Interview zu Google Street View "Das ist ein politischer Schaukampf"

Stand: 18.08.2010 12:18 Uhr

Die Debatte um Street View scheint zu belegen, dass viele nicht genug über das Web wissen. Das biete Politikern die Chance, sich als Beschützer der Bürger zur profilieren, sagt die Informatikerin Simon, Mitglied der Enquete-Kommission "Internet und digitale Gesellschaft" des Bundestages, im Interview mit tagesschau.de. Doch damit werde von anderen Themen abgelenkt.

tagesschau.de: Dass Google seinen Dienst Street View starten will, ist lange bekannt. Hätte die Politik nicht eher reagieren können oder müssen? Oder hat man vielleicht sogar darauf gehofft, dass es erst gar nicht dazu kommt?

Nicole Simon: Wer glaubt, dass Street View nicht kommt, der ist naiv. Dafür ist dieses Thema für Googles Strategie viel zu wichtig. Die Aufregung über Street View ist aber eine sehr publikumsträchtige. Es gibt viele andere Themen, wo Politiker sich viel intensiver auseinandersetzen sollten.

Die Datenschützer haben schon lange zu Recht vor Street View gewarnt, und zwar vor der Art und Weise, wie die Daten genutzt werden. Die meisten Menschen wissen gar nicht, wie tief Firmen Daten kombinieren können, um dann Aussagen zu treffen wie zum Beispiel: "Ihre Nachbarn in der gleichen Altersgruppe haben diese Artikel gekauft". Jeder muss entscheiden, ob er das möchte oder nicht. Das Interessante ist: Viele wollen solche Dienste benutzen und davon profitieren, aber sie wollen nichts dazu beitragen. Das eine geht aber nicht ohne das andere.

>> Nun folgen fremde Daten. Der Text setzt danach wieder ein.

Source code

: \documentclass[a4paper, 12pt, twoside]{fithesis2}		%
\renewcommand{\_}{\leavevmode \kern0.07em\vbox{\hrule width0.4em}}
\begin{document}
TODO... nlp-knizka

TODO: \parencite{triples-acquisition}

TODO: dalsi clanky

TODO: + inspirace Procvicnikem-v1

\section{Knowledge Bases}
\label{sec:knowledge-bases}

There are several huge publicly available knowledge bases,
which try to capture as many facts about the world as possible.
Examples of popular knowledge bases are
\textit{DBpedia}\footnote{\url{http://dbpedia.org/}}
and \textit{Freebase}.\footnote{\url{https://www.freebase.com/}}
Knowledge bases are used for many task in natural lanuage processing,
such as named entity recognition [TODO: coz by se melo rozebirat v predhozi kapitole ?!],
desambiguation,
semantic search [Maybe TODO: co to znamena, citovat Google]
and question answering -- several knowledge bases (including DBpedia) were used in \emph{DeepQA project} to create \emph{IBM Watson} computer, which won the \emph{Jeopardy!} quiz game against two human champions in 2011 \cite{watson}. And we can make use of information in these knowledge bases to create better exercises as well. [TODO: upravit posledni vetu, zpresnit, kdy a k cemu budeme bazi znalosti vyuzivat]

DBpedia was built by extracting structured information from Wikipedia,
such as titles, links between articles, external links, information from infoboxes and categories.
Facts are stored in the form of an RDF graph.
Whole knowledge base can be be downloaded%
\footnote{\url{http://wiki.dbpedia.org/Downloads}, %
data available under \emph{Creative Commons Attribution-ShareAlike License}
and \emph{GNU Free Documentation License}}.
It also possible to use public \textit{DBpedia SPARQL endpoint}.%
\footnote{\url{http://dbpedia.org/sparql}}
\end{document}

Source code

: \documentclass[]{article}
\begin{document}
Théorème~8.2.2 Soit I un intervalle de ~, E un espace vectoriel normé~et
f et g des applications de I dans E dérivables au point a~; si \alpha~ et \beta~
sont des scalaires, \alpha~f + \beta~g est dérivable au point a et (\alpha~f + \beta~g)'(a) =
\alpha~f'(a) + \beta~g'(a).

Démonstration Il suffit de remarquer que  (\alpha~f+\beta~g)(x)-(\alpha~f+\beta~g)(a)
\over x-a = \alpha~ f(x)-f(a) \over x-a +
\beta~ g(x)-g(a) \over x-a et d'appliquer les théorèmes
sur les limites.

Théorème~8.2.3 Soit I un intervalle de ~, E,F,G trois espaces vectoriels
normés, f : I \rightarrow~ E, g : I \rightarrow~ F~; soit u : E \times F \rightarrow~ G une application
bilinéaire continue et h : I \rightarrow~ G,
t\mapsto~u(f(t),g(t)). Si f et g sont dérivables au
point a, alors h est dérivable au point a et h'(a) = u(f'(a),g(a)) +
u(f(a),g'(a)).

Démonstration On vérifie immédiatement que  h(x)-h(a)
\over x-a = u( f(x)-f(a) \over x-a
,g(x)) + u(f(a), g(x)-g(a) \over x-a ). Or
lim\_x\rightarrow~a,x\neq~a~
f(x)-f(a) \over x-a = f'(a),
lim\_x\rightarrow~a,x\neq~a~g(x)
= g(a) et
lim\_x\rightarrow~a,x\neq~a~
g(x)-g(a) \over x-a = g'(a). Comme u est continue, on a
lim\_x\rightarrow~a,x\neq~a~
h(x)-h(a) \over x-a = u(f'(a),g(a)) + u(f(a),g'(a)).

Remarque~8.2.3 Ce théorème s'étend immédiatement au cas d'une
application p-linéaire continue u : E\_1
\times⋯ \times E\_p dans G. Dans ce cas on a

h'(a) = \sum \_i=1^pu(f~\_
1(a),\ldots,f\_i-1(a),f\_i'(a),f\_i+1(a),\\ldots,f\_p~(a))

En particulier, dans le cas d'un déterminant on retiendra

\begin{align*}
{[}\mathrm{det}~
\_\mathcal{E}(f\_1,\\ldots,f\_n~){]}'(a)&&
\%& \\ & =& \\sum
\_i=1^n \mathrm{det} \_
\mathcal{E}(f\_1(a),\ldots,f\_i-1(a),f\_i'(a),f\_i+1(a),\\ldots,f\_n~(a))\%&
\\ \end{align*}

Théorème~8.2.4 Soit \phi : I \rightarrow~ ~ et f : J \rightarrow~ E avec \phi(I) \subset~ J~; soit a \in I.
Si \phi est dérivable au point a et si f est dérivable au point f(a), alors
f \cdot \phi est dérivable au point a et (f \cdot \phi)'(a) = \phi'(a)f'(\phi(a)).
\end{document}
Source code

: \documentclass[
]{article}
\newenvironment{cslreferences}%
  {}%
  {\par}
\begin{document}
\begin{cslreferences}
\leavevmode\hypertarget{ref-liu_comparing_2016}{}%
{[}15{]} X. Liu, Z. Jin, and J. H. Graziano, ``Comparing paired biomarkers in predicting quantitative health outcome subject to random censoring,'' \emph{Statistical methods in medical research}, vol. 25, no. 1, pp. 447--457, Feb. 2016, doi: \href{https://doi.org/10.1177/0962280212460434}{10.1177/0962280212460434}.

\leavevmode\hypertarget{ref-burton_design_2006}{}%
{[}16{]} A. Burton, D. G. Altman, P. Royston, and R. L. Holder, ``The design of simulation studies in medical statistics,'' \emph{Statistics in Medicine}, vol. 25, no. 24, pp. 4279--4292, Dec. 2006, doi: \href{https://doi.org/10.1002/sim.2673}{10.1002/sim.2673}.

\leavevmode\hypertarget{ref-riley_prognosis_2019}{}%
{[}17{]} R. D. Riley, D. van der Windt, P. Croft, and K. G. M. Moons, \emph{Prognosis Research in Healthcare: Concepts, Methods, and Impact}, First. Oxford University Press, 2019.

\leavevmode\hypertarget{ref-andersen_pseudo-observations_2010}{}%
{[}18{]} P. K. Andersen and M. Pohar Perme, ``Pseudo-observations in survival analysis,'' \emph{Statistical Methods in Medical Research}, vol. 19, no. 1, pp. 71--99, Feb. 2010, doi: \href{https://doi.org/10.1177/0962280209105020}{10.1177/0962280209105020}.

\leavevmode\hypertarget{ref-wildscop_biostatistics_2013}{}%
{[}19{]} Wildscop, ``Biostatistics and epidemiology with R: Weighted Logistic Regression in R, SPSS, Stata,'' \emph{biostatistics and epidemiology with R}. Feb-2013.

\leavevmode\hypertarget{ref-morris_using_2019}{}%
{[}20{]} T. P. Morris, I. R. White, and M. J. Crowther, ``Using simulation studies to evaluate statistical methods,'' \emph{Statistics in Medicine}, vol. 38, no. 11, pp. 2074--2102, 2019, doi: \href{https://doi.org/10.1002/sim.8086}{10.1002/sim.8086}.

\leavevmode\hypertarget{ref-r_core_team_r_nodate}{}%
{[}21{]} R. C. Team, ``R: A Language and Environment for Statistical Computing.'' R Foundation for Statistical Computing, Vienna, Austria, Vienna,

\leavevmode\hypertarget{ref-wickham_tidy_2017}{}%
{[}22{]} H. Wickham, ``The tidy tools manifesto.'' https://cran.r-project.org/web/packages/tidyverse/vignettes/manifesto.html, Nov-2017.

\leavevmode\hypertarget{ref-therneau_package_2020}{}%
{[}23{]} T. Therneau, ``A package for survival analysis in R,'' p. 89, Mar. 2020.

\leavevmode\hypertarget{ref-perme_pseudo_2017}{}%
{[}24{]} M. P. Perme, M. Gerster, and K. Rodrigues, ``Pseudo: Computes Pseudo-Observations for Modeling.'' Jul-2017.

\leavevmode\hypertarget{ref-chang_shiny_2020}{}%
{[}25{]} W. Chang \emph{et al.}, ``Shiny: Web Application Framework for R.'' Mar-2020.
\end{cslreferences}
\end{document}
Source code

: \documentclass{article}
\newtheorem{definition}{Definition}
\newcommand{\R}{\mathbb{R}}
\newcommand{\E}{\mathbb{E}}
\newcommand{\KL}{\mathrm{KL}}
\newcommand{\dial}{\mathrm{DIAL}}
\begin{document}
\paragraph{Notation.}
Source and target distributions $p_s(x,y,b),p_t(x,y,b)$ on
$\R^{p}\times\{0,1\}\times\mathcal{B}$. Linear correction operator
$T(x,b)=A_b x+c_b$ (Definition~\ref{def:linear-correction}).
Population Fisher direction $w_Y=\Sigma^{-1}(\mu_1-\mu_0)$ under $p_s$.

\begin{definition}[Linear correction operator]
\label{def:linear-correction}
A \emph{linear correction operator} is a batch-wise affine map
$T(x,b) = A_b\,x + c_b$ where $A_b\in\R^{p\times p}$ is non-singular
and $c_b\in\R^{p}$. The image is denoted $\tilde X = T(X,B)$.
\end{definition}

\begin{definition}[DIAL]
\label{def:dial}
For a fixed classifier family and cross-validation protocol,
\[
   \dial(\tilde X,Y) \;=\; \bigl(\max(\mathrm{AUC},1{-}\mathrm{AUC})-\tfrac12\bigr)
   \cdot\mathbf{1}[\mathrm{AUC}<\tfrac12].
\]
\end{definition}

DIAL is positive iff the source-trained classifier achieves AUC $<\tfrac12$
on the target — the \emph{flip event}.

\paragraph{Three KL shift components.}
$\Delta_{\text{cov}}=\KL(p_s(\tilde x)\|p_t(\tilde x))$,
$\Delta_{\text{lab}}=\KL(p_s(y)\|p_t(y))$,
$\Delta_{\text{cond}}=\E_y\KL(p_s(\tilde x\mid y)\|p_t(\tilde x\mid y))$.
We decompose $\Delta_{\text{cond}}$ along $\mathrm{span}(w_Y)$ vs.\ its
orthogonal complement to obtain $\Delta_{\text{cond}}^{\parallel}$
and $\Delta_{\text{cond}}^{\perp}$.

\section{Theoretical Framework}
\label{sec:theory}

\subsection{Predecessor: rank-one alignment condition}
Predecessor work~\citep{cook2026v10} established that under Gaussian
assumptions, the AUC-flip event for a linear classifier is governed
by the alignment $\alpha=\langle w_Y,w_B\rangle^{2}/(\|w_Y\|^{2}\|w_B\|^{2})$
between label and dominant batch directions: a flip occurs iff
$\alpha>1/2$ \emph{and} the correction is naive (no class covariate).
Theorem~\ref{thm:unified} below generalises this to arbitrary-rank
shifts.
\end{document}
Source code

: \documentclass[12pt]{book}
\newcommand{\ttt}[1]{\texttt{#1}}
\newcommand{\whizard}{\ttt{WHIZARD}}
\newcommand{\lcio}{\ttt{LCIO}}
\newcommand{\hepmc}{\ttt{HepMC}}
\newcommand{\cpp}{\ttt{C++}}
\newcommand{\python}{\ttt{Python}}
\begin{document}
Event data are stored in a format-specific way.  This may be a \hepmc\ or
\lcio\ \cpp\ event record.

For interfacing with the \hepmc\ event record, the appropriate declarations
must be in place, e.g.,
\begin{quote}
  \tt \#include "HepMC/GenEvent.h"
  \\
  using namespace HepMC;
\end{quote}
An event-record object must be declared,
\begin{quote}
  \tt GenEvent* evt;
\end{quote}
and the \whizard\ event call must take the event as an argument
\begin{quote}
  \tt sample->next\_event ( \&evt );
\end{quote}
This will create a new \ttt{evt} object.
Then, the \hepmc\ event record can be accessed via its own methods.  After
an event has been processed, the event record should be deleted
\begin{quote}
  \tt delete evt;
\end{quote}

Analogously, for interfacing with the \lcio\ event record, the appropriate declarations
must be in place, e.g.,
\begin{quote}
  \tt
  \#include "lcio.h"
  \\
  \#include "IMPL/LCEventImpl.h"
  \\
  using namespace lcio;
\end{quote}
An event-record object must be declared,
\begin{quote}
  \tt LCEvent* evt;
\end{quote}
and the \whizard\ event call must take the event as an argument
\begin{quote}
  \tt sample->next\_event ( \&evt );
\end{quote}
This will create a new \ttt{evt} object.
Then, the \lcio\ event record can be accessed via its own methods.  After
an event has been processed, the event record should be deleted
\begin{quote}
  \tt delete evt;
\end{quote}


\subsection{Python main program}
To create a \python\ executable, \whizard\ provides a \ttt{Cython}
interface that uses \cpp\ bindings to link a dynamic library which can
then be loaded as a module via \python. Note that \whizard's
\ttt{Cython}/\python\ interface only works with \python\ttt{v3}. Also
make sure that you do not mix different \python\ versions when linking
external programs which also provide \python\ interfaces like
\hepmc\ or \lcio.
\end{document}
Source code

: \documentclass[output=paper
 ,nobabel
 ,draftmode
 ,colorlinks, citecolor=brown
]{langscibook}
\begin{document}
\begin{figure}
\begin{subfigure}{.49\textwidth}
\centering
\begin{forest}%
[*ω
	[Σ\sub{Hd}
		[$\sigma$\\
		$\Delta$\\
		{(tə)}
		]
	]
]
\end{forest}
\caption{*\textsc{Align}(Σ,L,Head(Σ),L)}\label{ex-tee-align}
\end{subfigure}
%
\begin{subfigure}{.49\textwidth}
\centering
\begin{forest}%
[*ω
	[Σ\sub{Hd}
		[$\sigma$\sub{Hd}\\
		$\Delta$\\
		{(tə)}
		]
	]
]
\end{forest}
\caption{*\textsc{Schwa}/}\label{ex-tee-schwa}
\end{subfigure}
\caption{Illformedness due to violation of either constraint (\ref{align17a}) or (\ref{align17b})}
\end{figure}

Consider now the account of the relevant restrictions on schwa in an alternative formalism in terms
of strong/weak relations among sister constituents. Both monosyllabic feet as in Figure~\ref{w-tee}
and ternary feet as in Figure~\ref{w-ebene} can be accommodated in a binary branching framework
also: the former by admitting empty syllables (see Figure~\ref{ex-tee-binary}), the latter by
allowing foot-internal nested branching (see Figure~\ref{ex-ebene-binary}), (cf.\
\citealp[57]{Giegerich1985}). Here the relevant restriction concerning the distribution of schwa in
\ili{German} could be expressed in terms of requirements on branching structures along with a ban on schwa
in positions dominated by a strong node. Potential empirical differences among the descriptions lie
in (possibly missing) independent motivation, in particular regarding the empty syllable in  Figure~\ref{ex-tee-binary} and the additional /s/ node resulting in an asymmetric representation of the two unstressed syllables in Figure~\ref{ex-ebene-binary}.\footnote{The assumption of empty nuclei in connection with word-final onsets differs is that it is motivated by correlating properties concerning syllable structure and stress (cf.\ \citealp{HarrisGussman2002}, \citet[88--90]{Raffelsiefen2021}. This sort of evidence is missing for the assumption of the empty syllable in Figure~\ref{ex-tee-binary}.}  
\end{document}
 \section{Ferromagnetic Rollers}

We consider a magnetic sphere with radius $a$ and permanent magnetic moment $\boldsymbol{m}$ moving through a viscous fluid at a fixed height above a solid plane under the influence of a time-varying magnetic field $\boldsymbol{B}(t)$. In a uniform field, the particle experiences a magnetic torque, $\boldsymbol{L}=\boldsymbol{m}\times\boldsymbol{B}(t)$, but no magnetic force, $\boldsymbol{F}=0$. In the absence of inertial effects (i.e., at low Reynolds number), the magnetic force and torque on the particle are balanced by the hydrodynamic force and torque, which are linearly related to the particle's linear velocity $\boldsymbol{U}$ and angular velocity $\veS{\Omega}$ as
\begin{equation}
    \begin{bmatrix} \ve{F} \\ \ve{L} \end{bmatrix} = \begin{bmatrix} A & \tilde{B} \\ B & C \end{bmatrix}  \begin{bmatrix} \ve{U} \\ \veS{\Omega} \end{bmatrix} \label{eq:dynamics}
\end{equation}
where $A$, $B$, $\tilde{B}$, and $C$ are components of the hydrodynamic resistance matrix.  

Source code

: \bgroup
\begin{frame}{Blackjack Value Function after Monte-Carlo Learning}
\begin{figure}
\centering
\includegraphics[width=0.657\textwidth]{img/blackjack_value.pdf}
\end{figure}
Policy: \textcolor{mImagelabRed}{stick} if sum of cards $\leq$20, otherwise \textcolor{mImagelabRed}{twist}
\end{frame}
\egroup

Google ist da natürlich die große Datenkrake, genauso wie Facebook. Das sage ich als eine Person, die diese Dienste selber intensiv nutzt. Das aber, was die Politik im Moment anstellt, ist eher ein Schaukampf.

Zur Person
Nicole Simon berät Unternehmen, wie sie das Internet und die sogenannten Social-Media-Dienste wie Facebook und Twitter für sich nutzen können. Seit dem Frühjahr ist die Wirtschaftsinformatikerin Mitglied der Enquete-Kommission "Internet und digitale Gesellschaft" des Deutschen Bundestages. Projektgruppen der Kommission beschäftigen sich zum Beispiel mit Fragen des Datenschutzes, der Netzneutralität oder des Urheberrechtes.

tagesschau.de: Warum entdeckt die Politik Themen wie Google Street View für sich?

Simon: Für die Politik ist das eine Möglichkeit, sich als Beschützer des Bürgers zu profilieren. Man kann den Bürger damit aufregen und in dieser Aufregung davon ablenken, dass er eigentlich schon viel stärker durch bereits existierende Gesetze überwacht wird. Ich will nicht bestreiten, dass Google Street View tatsächlich in einem gewissen Maß Einblicke erlaubt. Man kann Häuser und Straßenzüge in einer Detailliertheit ansehen, als würde man dort zu Fuß hingehen. Das ist eine Fülle von Information. Aber wenn ich mir ansehe, welche Möglichkeiten - und das ist nur ein kleiner Auszug - die elektronische Gesundheitskarte und biometrische Merkmale auf Pässen bieten oder Datentauschabkommen wie Swift und Elena, dann ist Street View eher überschaubar.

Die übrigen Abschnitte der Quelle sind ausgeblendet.